[Update Below] A direct MTA subway connection to New Jersey has been mankind's greatest dream ever since the founding bros first glimpsed the glory of the Meatpacking District from Hoboken. Now, rumor has it, Mayor Bloomberg is moving heaven and earth to make the dream a reality before the end of his third (and final?) term. You'll recall that the Bloomberg administration gave a quarter-million dollar no-bid contract to an engineering firm to study the feasibility of extending the 7 line to Secaucus. Now sources tell the Post that Bloomberg wants to get the project moving before he leaves office.
“This is a really good project,” one source involved in the planning tells the tabloid. “The mayor wants this. And it’s a heck of a lot better” than the NJ Transit tunnel project that New Jersey Gov. Chris Christie killed last year. Analysts believe the extension could spur development on the west side, and Bloomberg spokeswoman Julie Wood says, "Since we began exploring this idea, we continue to think it has a lot of potential as a way to cost-effectively improve regional transportation and also create thousands of jobs."
Initial estimates peg the project's potential cost as somewhere in the neighborhood of $10 billion, which would be split among the city, the Port Authority, New Jersey, and a tax on Ed Hardy.

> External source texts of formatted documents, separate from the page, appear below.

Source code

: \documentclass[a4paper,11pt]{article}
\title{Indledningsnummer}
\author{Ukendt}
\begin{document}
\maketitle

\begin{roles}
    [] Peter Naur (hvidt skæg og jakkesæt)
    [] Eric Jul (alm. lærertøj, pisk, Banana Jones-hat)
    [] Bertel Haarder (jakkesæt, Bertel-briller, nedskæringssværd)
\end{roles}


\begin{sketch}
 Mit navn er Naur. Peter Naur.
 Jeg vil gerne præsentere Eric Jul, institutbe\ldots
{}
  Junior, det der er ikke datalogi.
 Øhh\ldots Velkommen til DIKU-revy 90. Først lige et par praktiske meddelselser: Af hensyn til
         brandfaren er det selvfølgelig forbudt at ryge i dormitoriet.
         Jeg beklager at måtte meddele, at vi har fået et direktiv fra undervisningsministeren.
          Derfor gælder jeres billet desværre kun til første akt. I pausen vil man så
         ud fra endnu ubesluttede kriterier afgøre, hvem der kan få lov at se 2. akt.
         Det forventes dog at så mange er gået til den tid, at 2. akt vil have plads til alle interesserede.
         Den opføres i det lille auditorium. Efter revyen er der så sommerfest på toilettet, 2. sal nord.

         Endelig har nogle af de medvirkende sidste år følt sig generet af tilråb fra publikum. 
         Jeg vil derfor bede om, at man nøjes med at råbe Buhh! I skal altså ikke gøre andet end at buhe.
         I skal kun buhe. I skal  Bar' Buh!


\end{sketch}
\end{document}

UPDATE: At a press conference this morning, Mayor Bloomberg was asked about the extension, and told reporters:
Governor Christie had to make a decision on the other tunnel, and he decided not to go ahead with it. And I don’t know the economics. That was Governor Christie’s decision, and he obviously thought it was the right thing to do, and I respect that.
But we want better transportation from here to all the markets, all of the places that people live that want to come into this city to work and to shop and, you know, have their entertainment here and that sort of thing. This is something where the economics seem to make some sense. The subway extension is on budget, on time pretty much, coming down the West Side, and you could probably continue it over.
There are some economic arguments that it would be justified and that we could work with New Jersey and the Federal government and the State government here to get some money to do it. So it’s- you know, you’d like all these tunnels. We’d like to have tunnels everyplace - reduce congestion and how to get in the city and get more people to come in.
Pressed for details, Bloomberg demurred, saying the project was still in its infancy, but he did take the opportunity to bust out some classic congestion-pricing humor. "Yesterday I was with Ed Rendell," Bloomberg said, "And he talked about delays at a tunnel or a bridge crossing 45 minutes each way each day, and he did the calculation, it was you know ten days a year of your life a commuter spent sitting there, and wouldn’t it be worthwhile solving that problem. And then, you know—somebody a long time ago had an idea what we should do is give a disincentive to cars and use that money to enhance mass transit, and I don’t know where that came from."